_GIVEN INFORMATION_
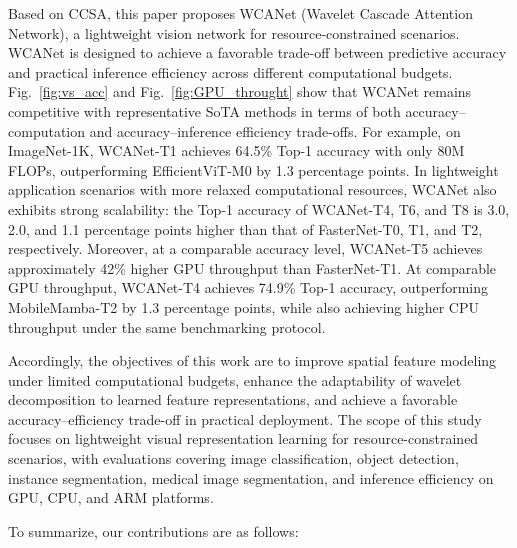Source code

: \documentclass[a4paper,fleqn]{cas-dc}
\begin{document}
Based on CCSA, this paper proposes WCANet (Wavelet Cascade Attention Network), a lightweight vision network for resource-constrained scenarios. 
{\color{blue}
WCANet is designed to achieve a favorable trade-off between predictive accuracy and practical inference efficiency across different computational budgets.
}
{\color{blue}
Fig.~\ref{fig:vs_acc} and Fig.~\ref{fig:GPU_throught} show that WCANet remains competitive with representative SoTA methods in terms of both accuracy--computation and accuracy--inference efficiency trade-offs.
}
{\color{blue}
For example, on ImageNet-1K, WCANet-T1 achieves 64.5\% Top-1 accuracy with only 80M FLOPs, outperforming EfficientViT-M0 by 1.3 percentage points.
}
{ \color{green} 
In lightweight application scenarios with more relaxed computational resources, WCANet also exhibits strong scalability: the Top-1 accuracy of WCANet-T4, T6, and T8 is 3.0, 2.0, and 1.1 percentage points higher than that of FasterNet-T0, T1, and T2, respectively. Moreover, at a comparable accuracy level, WCANet-T5 achieves approximately 42\% higher GPU throughput than FasterNet-T1.
}
{\color{blue}
At comparable GPU throughput, WCANet-T4 achieves 74.9\% Top-1 accuracy, outperforming MobileMamba-T2 by 1.3 percentage points, while also achieving higher CPU throughput under the same benchmarking protocol.
}


{\color{blue}
Accordingly, the objectives of this work are to improve spatial feature modeling under limited computational budgets, enhance the adaptability of wavelet decomposition to learned feature representations, and achieve a favorable accuracy--efficiency trade-off in practical deployment.
The scope of this study focuses on lightweight visual representation learning for resource-constrained scenarios, with evaluations covering image classification, object detection, instance segmentation, medical image segmentation, and inference efficiency on GPU, CPU, and ARM platforms.
}



To summarize, our contributions are as follows:
\end{document}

_DIRECTIONS_
Exactly reproduce the lines from the one containing "In lightweight application" through the end of the records, and only those lines.

_RESULT OF THE EXERCISE_
In lightweight application scenarios with more relaxed computational resources, WCANet also exhibits strong scalability: the Top-1 accuracy of WCANet-T4, T6, and T8 is 3.0, 2.0, and 1.1 percentage points higher than that of FasterNet-T0, T1, and T2, respectively. Moreover, at a comparable accuracy level, WCANet-T5 achieves approximately 42\% higher GPU throughput than FasterNet-T1.
}
{\color{blue}
At comparable GPU throughput, WCANet-T4 achieves 74.9\% Top-1 accuracy, outperforming MobileMamba-T2 by 1.3 percentage points, while also achieving higher CPU throughput under the same benchmarking protocol.
}


{\color{blue}
Accordingly, the objectives of this work are to improve spatial feature modeling under limited computational budgets, enhance the adaptability of wavelet decomposition to learned feature representations, and achieve a favorable accuracy--efficiency trade-off in practical deployment.
The scope of this study focuses on lightweight visual representation learning for resource-constrained scenarios, with evaluations covering image classification, object detection, instance segmentation, medical image segmentation, and inference efficiency on GPU, CPU, and ARM platforms.
}



To summarize, our contributions are as follows:
\end{document}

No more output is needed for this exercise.